# Lab 7: Principal Component Analysis (PCA)

In this lab session we will implement the Principal Component Analysis (PCA) to reduce the dimensionality of the Iris flower dataset.

We will first code this ourselves using NumPy and will then validate our solution comparing our results with Scipy's PCA implementation.

Finally, we will compare the PCA-reduced samples to the reduced samples we obtained by manually selecting two features in lab 5.

As usual, let's import the libraries before we start by running the cell below.

In [1]:
from __future__ import print_function # to avoid issues between Python 2 and 3 printing

import numpy as np
import matplotlib.pyplot as plt

from pprint import pprint
from sklearn.decomposition import PCA

# show matplotlib figures inline
%matplotlib inline

In [2]:
# By default we set figures to be 12"x8" on a 110 dots per inch (DPI) screen 
# (adjust DPI if you have a high res screen!)
plt.rc('figure', figsize=(12, 8), dpi=110)
plt.rc('font', size=12)

## Load the data

In this lab we will use the Iris dataset again.
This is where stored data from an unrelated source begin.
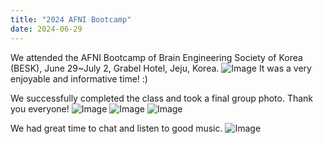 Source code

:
 ```yaml
---
title: "2024 AFNI Bootcamp"
date: 2024-06-29 
---
```


We attended the AFNI Bootcamp of Brain Engineering Society of Korea (BESK), June 29~July 2, Grabel Hotel, Jeju, Korea.
![Image](//bspl.korea.ac.kr/Board/Lab_News/2024/AFNI_Bootcamp/AFNI_bootcamp_class.jpg)
It was a very enjoyable and informative time! :)

We successfully completed the class and took a final group photo. Thank you everyone!
![Image](//bspl.korea.ac.kr/Board/Lab_News/2024/AFNI_Bootcamp/AFNI_bootcamp_2024_together1.JPG)
![Image](//bspl.korea.ac.kr/Board/Lab_News/2024/AFNI_Bootcamp/AFNI_bootcamp_2024_together2.JPG)
![Image](//bspl.korea.ac.kr/Board/Lab_News/2024/AFNI_Bootcamp/AFNI_bootcamp_group_photo.jpg)

We had great time to chat and listen to good music.
![Image](//bspl.korea.ac.kr/Board/Lab_News/2024/AFNI_Bootcamp/AFNI_01July_get_together.jpeg)

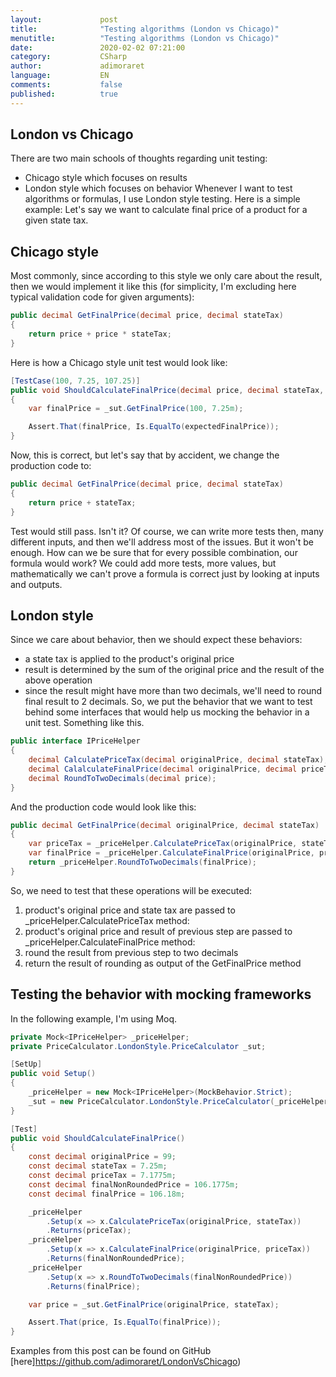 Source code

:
 ```yaml
--- 
layout:             post 
title:              "Testing algorithms (London vs Chicago)" 
menutitle:          "Testing algorithms (London vs Chicago)" 
date:               2020-02-02 07:21:00 
category:           CSharp
author:             adimoraret 
language:           EN 
comments:           false 
published:          true
--- 
```


## London vs Chicago ## 
There are two main schools of thoughts regarding unit testing:
- Chicago style which focuses on results
- London style which focuses on behavior
Whenever I want to test algorithms or formulas, I use London style testing. Here is a simple example: Let's say we want to calculate final price of a product for a given state tax.

## Chicago style ##
Most commonly, since according to this style we only care about the result, then we would implement it like this (for simplicity, I'm excluding here typical validation code for given arguments):
```csharp
public decimal GetFinalPrice(decimal price, decimal stateTax)
{
    return price + price * stateTax;
}
```
Here is how a Chicago style unit test would look like:
```csharp
[TestCase(100, 7.25, 107.25)]
public void ShouldCalculateFinalPrice(decimal price, decimal stateTax, decimal expectedFinalPrice)
{
    var finalPrice = _sut.GetFinalPrice(100, 7.25m);

    Assert.That(finalPrice, Is.EqualTo(expectedFinalPrice));
}
```
Now, this is correct, but let's say that by accident, we change the production code to:
```csharp
public decimal GetFinalPrice(decimal price, decimal stateTax)
{
    return price + stateTax;
}
```
Test would still pass. Isn't it?
Of course, we can write more tests then, many different inputs, and then we'll address most of the issues. But it won't be enough. How can we be sure that for every possible combination, our formula would work? We could add more tests, more values, but mathematically we can't prove a formula is correct just by looking at inputs and outputs. 

## London style ##
Since we care about behavior, then we should expect these behaviors:
 - a state tax is applied to the product's original price
 - result is determined by the sum of the original price and the result of the above operation
 - since the result might have more than two decimals, we'll need to round final result to 2 decimals.
So, we put the behavior that we want to test behind some interfaces that would help us mocking the behavior in a unit test. Something like this.
```csharp
public interface IPriceHelper
{
    decimal CalculatePriceTax(decimal originalPrice, decimal stateTax);
    decimal CalalculateFinalPrice(decimal originalPrice, decimal priceTax);
    decimal RoundToTwoDecimals(decimal price);
}
```
And the production code would look like this:
```csharp
public decimal GetFinalPrice(decimal originalPrice, decimal stateTax)
{
    var priceTax = _priceHelper.CalculatePriceTax(originalPrice, stateTax);
    var finalPrice = _priceHelper.CalculateFinalPrice(originalPrice, priceTax);
    return _priceHelper.RoundToTwoDecimals(finalPrice);
}
```
So, we need to test that these operations will be executed:
1. product's original price and state tax are passed to _priceHelper.CalculatePriceTax method:
1. product's original price and result of previous step are passed to _priceHelper.CalculateFinalPrice method:
1. round the result from previous step to two decimals
1. return the result of rounding as output of the GetFinalPrice method

## Testing the behavior with mocking frameworks ##
In the following example, I'm using Moq.
```csharp
private Mock<IPriceHelper> _priceHelper;
private PriceCalculator.LondonStyle.PriceCalculator _sut;

[SetUp]
public void Setup()
{
    _priceHelper = new Mock<IPriceHelper>(MockBehavior.Strict);
    _sut = new PriceCalculator.LondonStyle.PriceCalculator(_priceHelper.Object);
}

[Test]
public void ShouldCalculateFinalPrice()
{
    const decimal originalPrice = 99;
    const decimal stateTax = 7.25m;
    const decimal priceTax = 7.1775m;
    const decimal finalNonRoundedPrice = 106.1775m;
    const decimal finalPrice = 106.18m;

    _priceHelper
        .Setup(x => x.CalculatePriceTax(originalPrice, stateTax))
        .Returns(priceTax);
    _priceHelper
        .Setup(x => x.CalculateFinalPrice(originalPrice, priceTax))
        .Returns(finalNonRoundedPrice);
    _priceHelper
        .Setup(x => x.RoundToTwoDecimals(finalNonRoundedPrice))
        .Returns(finalPrice);

    var price = _sut.GetFinalPrice(originalPrice, stateTax);

    Assert.That(price, Is.EqualTo(finalPrice));
}
```

Examples from this post can be found on GitHub [here]https://github.com/adimoraret/LondonVsChicago)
Let's run the cell below to load the data.

In [3]:
# load the iris train and test sets

def load_iris_data(train_path='iris_train.csv', test_path='iris_test.csv'):
    train_set = np.loadtxt(train_path, delimiter=',')
    test_set = np.loadtxt(test_path, delimiter=',')

    # separate labels from features
    train_labels = train_set[:, 4].astype(np.int)
    train_set = train_set[:, 0:4]
    test_labels = test_set[:, 4].astype(np.int)
    test_set = test_set[:, 0:4]
    
    return train_labels, train_set, test_labels, test_set

train_labels, train_set, test_labels, test_set = load_iris_data()

## PCA steps

To implement PCA we will need to implement the following steps __on the training set__ which is represented as a $n \times d$ matrix :

1. Calculate the covariance matrix 
2. Calculate the eigenvectors and the corresponding eigenvalues. 
3. Sort the eigenvectors by decreasing eigenvalues and choose the first $k$ eigenvectors using such order. This is to create a $d \times k$ matrix $W$ that will be used to project the data into a new lower dimensional space.
4. Use the $W$ matrix to transform the samples onto the new space.

## 1. Calculate the covariance matrix

You can use NumPy's function [`np.cov`](https://docs.scipy.org/doc/numpy/reference/generated/numpy.cov.html) for this. Pay attention to the `rowvar` argument and make sure your covariance matrix is 4x4.

In [9]:

cov = np.cov(train_set, rowvar = False)




## 2. Calculate eigenvectors and eigenvalues

You can use NumPy's function [`np.linalg.eig`](https://docs.scipy.org/doc/numpy/reference/generated/numpy.linalg.eig.html?highlight=eig#numpy.linalg.eig) for this

In [5]:
ei = np.linalg.eig(cov)
eiVal = ei[0]
eiVec = ei[1]
print(eiVec)

[[ 0.37956727 -0.64272351 -0.57294026  0.33848876]
 [-0.0710188  -0.73690217  0.59691517 -0.30923097]
 [ 0.85220314  0.18159765  0.07431063 -0.48502581]
 [ 0.35303659  0.10442207  0.55669531  0.74468217]]


## 3. Sort the eigenvectors by decreasing eigenvalues

The eigenvalues provide a measure of how much information each eigvenvector carries. By sorting the eigenvectors in descending order according to the respective eigenvalues, we thus sort the various components in decreasing order of importance.

There is no guarantee `np.linalg.eig` returns the eigenvectors in a sorted order, so we need to to sort them before creating the $W$ matrix.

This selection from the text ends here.